Sunday, August 03, 2014

Four to the Fore




What was once a field of eight candidates for the 2014 Ngaio Marsh Award for Best Crime Novel has now been cut in half. Judging convenor Craig Sisterson just announced the list of finalists as follows:

Frederick’s Coat, by Alan Duff (Vintage)
Joe Victim, by Paul Cleave (Simon & Schuster)
My Brother’s Keeper, by Donna Malane (HarperCollins)
Where Dead Men Go, by Liam McIlvanney (Faber and Faber)

Failing to advance to the next, concluding round are: The Luminaries, by Eleanor Catton (Little, Brown); Only the Dead, by Ben Sanders (HarperCollins); The Beckoning Ice, by Joan Druett (Old Salt Press); and Cross Fingers, by Paddy Richardson (Hachette).

“This has been without a doubt the broadest, deepest, and most diverse longlist in the five-year history of New Zealand’s crime, mystery, and thriller writing award,” Sisterson wrote recently in his blog, Crime Watch. “That has made for an exceptionally tough decision for the international panel of judges, as all the books are wonderfully written in their own way, but so different, making it hard to compare.”

As one of those judges recruited to devour all eight nominated novels (more than 3,200 pages in total!) and evaluate their relative strengths, I concur with Sisterson.
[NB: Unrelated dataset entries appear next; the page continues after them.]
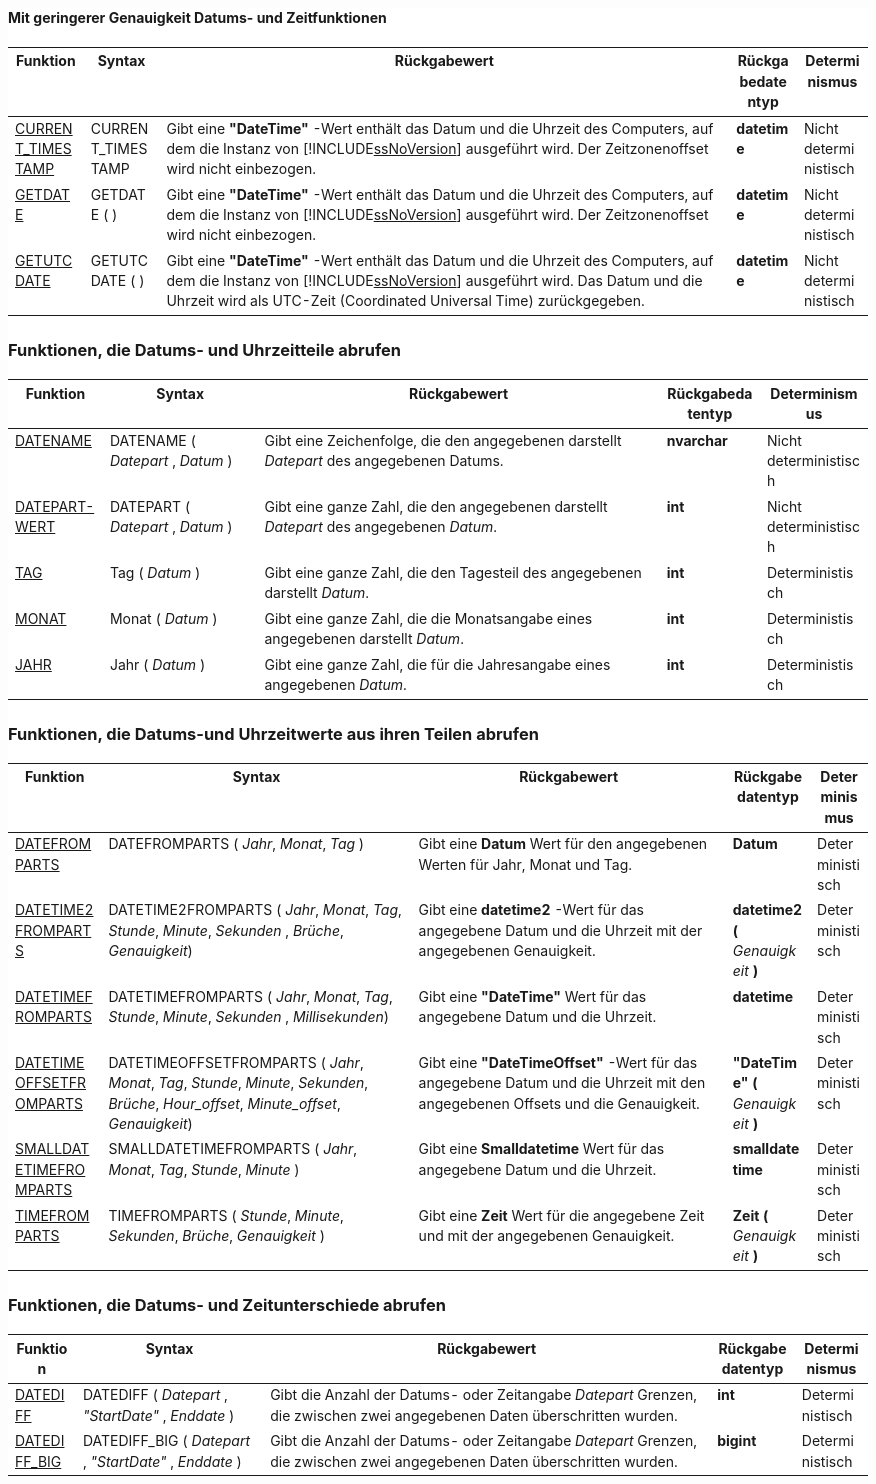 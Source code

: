 #### <a name="lower-precision--system-date-and-time-functions"></a>Mit geringerer Genauigkeit Datums- und Zeitfunktionen
  
|Funktion|Syntax|Rückgabewert|Rückgabedatentyp|Determinismus|  
|---|---|---|---|---|
|[CURRENT_TIMESTAMP](../../t-sql/functions/current-timestamp-transact-sql.md)|CURRENT_TIMESTAMP|Gibt eine **"DateTime"** -Wert enthält das Datum und die Uhrzeit des Computers, auf dem die Instanz von [!INCLUDE[ssNoVersion](../../includes/ssnoversion-md.md)] ausgeführt wird. Der Zeitzonenoffset wird nicht einbezogen.|**datetime**|Nicht deterministisch|  
|[GETDATE](../../t-sql/functions/getdate-transact-sql.md)|GETDATE ( )|Gibt eine **"DateTime"** -Wert enthält das Datum und die Uhrzeit des Computers, auf dem die Instanz von [!INCLUDE[ssNoVersion](../../includes/ssnoversion-md.md)] ausgeführt wird. Der Zeitzonenoffset wird nicht einbezogen.|**datetime**|Nicht deterministisch|  
|[GETUTCDATE](../../t-sql/functions/getutcdate-transact-sql.md)|GETUTCDATE ( )|Gibt eine **"DateTime"** -Wert enthält das Datum und die Uhrzeit des Computers, auf dem die Instanz von [!INCLUDE[ssNoVersion](../../includes/ssnoversion-md.md)] ausgeführt wird. Das Datum und die Uhrzeit wird als UTC-Zeit (Coordinated Universal Time) zurückgegeben.|**datetime**|Nicht deterministisch|  
  
###  <a name="GetDateandTimeParts"></a>Funktionen, die Datums- und Uhrzeitteile abrufen
  
|Funktion|Syntax|Rückgabewert|Rückgabedatentyp|Determinismus|  
|--------------|------------|------------------|----------------------|-----------------|  
|[DATENAME](../../t-sql/functions/datename-transact-sql.md)|DATENAME ( *Datepart* , *Datum* )|Gibt eine Zeichenfolge, die den angegebenen darstellt *Datepart* des angegebenen Datums.|**nvarchar**|Nicht deterministisch|  
|[DATEPART-WERT](../../t-sql/functions/datepart-transact-sql.md)|DATEPART ( *Datepart* , *Datum* )|Gibt eine ganze Zahl, die den angegebenen darstellt *Datepart* des angegebenen *Datum*.|**int**|Nicht deterministisch|  
|[TAG](../../t-sql/functions/day-transact-sql.md)|Tag ( *Datum* )|Gibt eine ganze Zahl, die den Tagesteil des angegebenen darstellt *Datum*.|**int**|Deterministisch|  
|[MONAT](../../t-sql/functions/month-transact-sql.md)|Monat ( *Datum* )|Gibt eine ganze Zahl, die die Monatsangabe eines angegebenen darstellt *Datum*.|**int**|Deterministisch|  
|[JAHR](../../t-sql/functions/year-transact-sql.md)|Jahr ( *Datum* )|Gibt eine ganze Zahl, die für die Jahresangabe eines angegebenen *Datum*.|**int**|Deterministisch|  
  
###  <a name="fromParts"></a>Funktionen, die Datums-und Uhrzeitwerte aus ihren Teilen abrufen
  
|Funktion|Syntax|Rückgabewert|Rückgabedatentyp|Determinismus|  
|---|---|---|---|---|
|[DATEFROMPARTS](../../t-sql/functions/datefromparts-transact-sql.md)|DATEFROMPARTS ( *Jahr*, *Monat*, *Tag* )|Gibt eine **Datum** Wert für den angegebenen Werten für Jahr, Monat und Tag.|**Datum**|Deterministisch|  
|[DATETIME2FROMPARTS](../../t-sql/functions/datetime2fromparts-transact-sql.md)|DATETIME2FROMPARTS ( *Jahr*, *Monat*, *Tag*, *Stunde*, *Minute*, *Sekunden* , *Brüche*, *Genauigkeit*)|Gibt eine **datetime2** -Wert für das angegebene Datum und die Uhrzeit mit der angegebenen Genauigkeit.|**datetime2 (** *Genauigkeit* **)**|Deterministisch|  
|[DATETIMEFROMPARTS](../../t-sql/functions/datetimefromparts-transact-sql.md)|DATETIMEFROMPARTS ( *Jahr*, *Monat*, *Tag*, *Stunde*, *Minute*, *Sekunden* , *Millisekunden*)|Gibt eine **"DateTime"** Wert für das angegebene Datum und die Uhrzeit.|**datetime**|Deterministisch|  
|[DATETIMEOFFSETFROMPARTS](../../t-sql/functions/datetimeoffsetfromparts-transact-sql.md)|DATETIMEOFFSETFROMPARTS ( *Jahr*, *Monat*, *Tag*, *Stunde*, *Minute*,  *Sekunden*, *Brüche*, *Hour_offset*, *Minute_offset*, *Genauigkeit*)|Gibt eine **"DateTimeOffset"** -Wert für das angegebene Datum und die Uhrzeit mit den angegebenen Offsets und die Genauigkeit.|**"DateTime" (** *Genauigkeit* **)**|Deterministisch|  
|[SMALLDATETIMEFROMPARTS](../../t-sql/functions/smalldatetimefromparts-transact-sql.md)|SMALLDATETIMEFROMPARTS ( *Jahr*, *Monat*, *Tag*, *Stunde*, *Minute* )|Gibt eine **Smalldatetime** Wert für das angegebene Datum und die Uhrzeit.|**smalldatetime**|Deterministisch|  
|[TIMEFROMPARTS](../../t-sql/functions/timefromparts-transact-sql.md)|TIMEFROMPARTS ( *Stunde*, *Minute*, *Sekunden*, *Brüche*, *Genauigkeit* )|Gibt eine **Zeit** Wert für die angegebene Zeit und mit der angegebenen Genauigkeit.|**Zeit (** *Genauigkeit* **)**|Deterministisch|  
  
###  <a name="GetDateandTimeDifference"></a>Funktionen, die Datums- und Zeitunterschiede abrufen
  
|Funktion|Syntax|Rückgabewert|Rückgabedatentyp|Determinismus|  
|---|---|---|---|---|
|[DATEDIFF](../../t-sql/functions/datediff-transact-sql.md)|DATEDIFF ( *Datepart* , *"StartDate"* , *Enddate* )|Gibt die Anzahl der Datums- oder Zeitangabe *Datepart* Grenzen, die zwischen zwei angegebenen Daten überschritten wurden.|**int**|Deterministisch|  
|[DATEDIFF_BIG](../../t-sql/functions/datediff-big-transact-sql.md)|DATEDIFF_BIG ( *Datepart* , *"StartDate"* , *Enddate* )|Gibt die Anzahl der Datums- oder Zeitangabe *Datepart* Grenzen, die zwischen zwei angegebenen Daten überschritten wurden.|**bigint**|Deterministisch|  
   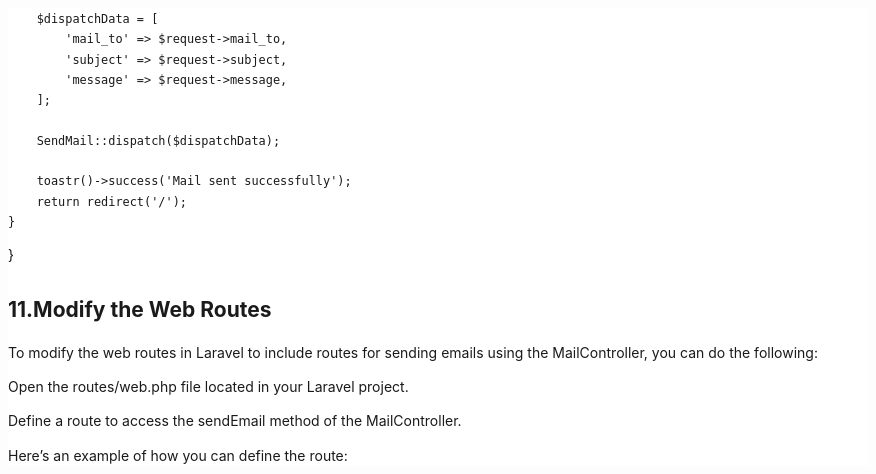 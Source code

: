         $dispatchData = [
            'mail_to' => $request->mail_to,
            'subject' => $request->subject,
            'message' => $request->message,
        ];

        SendMail::dispatch($dispatchData);

        toastr()->success('Mail sent successfully');
        return redirect('/');
    }
}
## 11.Modify the Web Routes
To modify the web routes in Laravel to include routes for sending emails using the MailController, you can do the following:

Open the routes/web.php file located in your Laravel project.

Define a route to access the sendEmail method of the MailController.

Here’s an example of how you can define the route:

<?php

use App\Http\Controllers\MailController;
use Illuminate\Support\Facades\Route;

/*
|--------------------------------------------------------------------------
| Web Routes
|--------------------------------------------------------------------------
|
| Here is where you can register web routes for your application. These
| routes are loaded by the RouteServiceProvider and all of them will
| be assigned to the "web" middleware group. Make something great!
|
 */

Route::get('/', [MailController::class, 'index']);

Route::post('send-mail', [MailController::class, 'sendMail']);
## 12. Custome the Welcome blade file
Open the resources/views/welcome.blade.php file in your Laravel project. If this file doesn't exist, you can create it.

<!DOCTYPE html>
<html lang="en">

<head>
    <meta charset="UTF-8">
    <meta name="viewport" content="width=device-width, initial-scale=1.0">
    <title>Laravel Queue & Jobs</title>
    <link href="https://cdnjs.cloudflare.com/ajax/libs/flowbite/2.3.0/flowbite.min.css" rel="stylesheet" />
</head>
The contenders certainly offered a broad spectrum of reading material--from the densely woven and perfectly period-pitched yarn Catton tells in The Luminaries, and Malane’s tale of a family torn asunder by the long-ago drowning of a child; to the mystery unfolded by Liam McIlvanney (son of the famous William McIlvanney) around a star newspaper reporter’s suspicious death in Glasgow, and Druett’s fifth novel in her series about half-Maori linguist Wiki Coffin, the official investigator traveling with the early 19th-century United States Exploring Expedition. The books’ range of stories and writing styles led to a wide spread of votes among the judges. Sisterson tells me he might have to cast a ballot of his own to “break a near-three or four-way tie for the winner.”

Whatever the ultimate results of this year’s Ngaio Marsh Award competition are, they’ll be broadcast on Saturday, August 30, “following the Great New Zealand Crime Debate event at the WORD Christchurch Writers & Readers Festival 2014.”